- Active: 1974–89
- Disbanded: 1989
- Country: New Zealand
- Branch: New Zealand Army
- Type: Logistics
- Role: Provision of Catering, Movements, Transport and Postal services to NZFORSEA
- Garrison/HQ: Singapore

= New Zealand Transport Squadron =

The ANZUK Support Group was established in 1971 to provide Transport and Supply services to Australian, New Zealand and British forces stationed in Singapore and Malaysia as part of ANZUK Force. It was commanded by a Royal Australian Army Service Corps officer and staffed by Australian, New Zealand, United Kingdom personnel and Locally Employed Civilians (LECs). This organisation operated for only a short period. Australia changed Government in 1972 and the incoming Labor Government decided to withdraw Australia’s commitment to the region. This took effect in 1974 and was followed later by the withdrawal of the British forces. It was then decided that New Zealand should form its own Transport Company, designated the New Zealand Transport Company. This was the start of a commitment which was to last until December 1989.

==Formation==
The NZ Transport Squadron came into being to support the New Zealand Force South East Asia which was to remain in Singapore post the British and Australian withdrawal. In April 1974 E Platoon, 10 Transport Company, RNZASC was formed at Dieppe Barracks as a self-contained and independent Squadron which included:
- Headquarters
- General Service(GS) Transport Platoon
- Coach Platoon
- Base Transport Platoon
- Supply Platoon
- Light Aid Detachment (LAD)

In October 1974 the Company moved from Dieppe Barracks and unofficially changed its name to 18(NZ)Transport Company, this was a tribute to a RNZASC tank transporter company that served in World War II, and the name was frowned upon by the staff in wellington, who insisted that it be referred to as The NZ Transport Company, This would take some time to happen.

Because of the Company's proximity to the NZ Workshop, the LAD was disbanded in 1976.

In 1978 the Coach and Base Transport Platoons were Amalgamated to become the Base Transport Troop.

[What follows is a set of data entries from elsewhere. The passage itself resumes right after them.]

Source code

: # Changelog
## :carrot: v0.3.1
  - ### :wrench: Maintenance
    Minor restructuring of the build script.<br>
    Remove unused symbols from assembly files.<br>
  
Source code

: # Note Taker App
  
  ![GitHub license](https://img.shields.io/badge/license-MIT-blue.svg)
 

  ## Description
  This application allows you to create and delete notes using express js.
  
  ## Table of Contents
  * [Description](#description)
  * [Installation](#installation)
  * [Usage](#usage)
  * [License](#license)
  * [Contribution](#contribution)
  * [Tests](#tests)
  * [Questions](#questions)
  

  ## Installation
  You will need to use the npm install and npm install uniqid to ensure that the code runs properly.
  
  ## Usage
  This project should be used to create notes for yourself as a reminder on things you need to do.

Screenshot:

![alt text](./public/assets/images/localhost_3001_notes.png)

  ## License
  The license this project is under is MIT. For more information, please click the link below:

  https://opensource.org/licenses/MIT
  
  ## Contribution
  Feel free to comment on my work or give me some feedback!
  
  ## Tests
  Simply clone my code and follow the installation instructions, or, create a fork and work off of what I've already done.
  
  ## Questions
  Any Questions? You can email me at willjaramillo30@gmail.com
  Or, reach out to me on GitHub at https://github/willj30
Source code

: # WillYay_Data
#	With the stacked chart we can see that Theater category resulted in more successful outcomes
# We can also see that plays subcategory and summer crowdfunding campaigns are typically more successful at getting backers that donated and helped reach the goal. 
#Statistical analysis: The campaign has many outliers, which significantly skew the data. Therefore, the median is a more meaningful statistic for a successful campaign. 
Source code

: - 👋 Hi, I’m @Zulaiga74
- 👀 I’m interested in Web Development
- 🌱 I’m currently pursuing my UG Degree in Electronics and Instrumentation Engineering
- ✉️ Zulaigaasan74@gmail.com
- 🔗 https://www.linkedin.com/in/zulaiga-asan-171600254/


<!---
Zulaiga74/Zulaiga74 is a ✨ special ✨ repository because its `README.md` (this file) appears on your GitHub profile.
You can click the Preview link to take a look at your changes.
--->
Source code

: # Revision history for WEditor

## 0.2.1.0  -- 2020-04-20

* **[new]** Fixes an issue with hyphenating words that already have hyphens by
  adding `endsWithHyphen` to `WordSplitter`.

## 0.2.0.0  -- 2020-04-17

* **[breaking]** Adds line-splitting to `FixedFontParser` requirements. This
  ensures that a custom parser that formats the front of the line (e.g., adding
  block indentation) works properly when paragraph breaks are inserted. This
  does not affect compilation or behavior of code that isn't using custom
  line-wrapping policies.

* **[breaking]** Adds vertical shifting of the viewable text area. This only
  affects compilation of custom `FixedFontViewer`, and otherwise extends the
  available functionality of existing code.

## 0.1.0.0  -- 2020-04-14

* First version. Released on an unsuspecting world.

The New Zealand Army rationalised the supply services in 1979, in line with the 1964 British McLeod Report so that:
- The Supply Platoon was transferred to the New Zealand Advanced Ordnance Depot (NZAOD) and its Military personnel re-badged as Royal New Zealand Army Ordnance Corps soldiers:
- The RNZASC was disbanded and the Royal New Zealand Corps of Transport (RNZCT) came into being. As part of the changes the Company's name officially became New Zealand Transport Squadron RNZCT.
on 1 April 1984 the unit expanded to include;
- New Zealand Force Post Office 5 (NZFPO 5)
- Defence Travel Centre (DTC)
- Woodlands Base Section
  - Khatib Officers Mess
  - Woodlands Warrant Officers and Senior Non Commissioned Officers Mess (WOs & SNCO Mess)
  - Junior Ranks Club
  - Mayflower Club
  - NZ Force Transit Centre (Fernleaf Club)

==Organisation==
The organisation of the Squadron in 1988–89 was based on a New Zealand Transport Squadron with a few additions to meet the needs of the force.
- Orderly room
- Movement Control Unit
  - Defence Travel Centre
  - Defence Freight Office
- The Fernleaf Centre
- Khatib Officers Mess
- Woodlands WOs & SNCO Mess
- NZFPO 5
- GS Troop
  - 1 Section
  - 2 Section
  - 3 Section
- Base Transport Troop

==Fleet==
The New Zealand Transport Squadron fleet consisted of:
- Series 2, 2A and 3 Land-rover
- Bedford RL trucks
- Bedford SB3 FV3198 Buses (White Elephants)

==Operations and Daily Tasks==
Although small, the Squadron was consistently engaged supporting NZFORSEA. Responsibilities included road transport support to 1 RNZIR, operating a large mixed fleet for unit and community needs (including a school bus service), running the Defence Travel Centre and the Defence Freight Office, and providing movement control. Personnel were trained in aerial despatch and recovery, working with No. 41 Squadron’s Bristol Freighters and Iroquois helicopters. Locally Employed Civilians were integral to operations, particularly as drivers and in support roles.

Contemporary reporting also highlights the unit’s role in provisioning: New Zealand‑sourced chilled and frozen foods supplied to NZ personnel, responsiveness to regional supply disruptions, and support to visiting ships and remaining allied contingents in Singapore. The fleet—centred on 1960s‑vintage Bedfords—may have looked dated beside local modern commercial vehicles, yet it was well maintained and reliable. The unit ran defensive driving courses for local authorities, operated a small car‑hire fleet for NZ personnel, and managed cold‑store operations within the former British Naval Base complex (including deep‑freeze handling under challenging conditions).

==Withdrawal==
As part of Operation Kupe, the withdrawal of New Zealand forces from Singapore in 1989, and the NZ Transport Squadron was disbanded.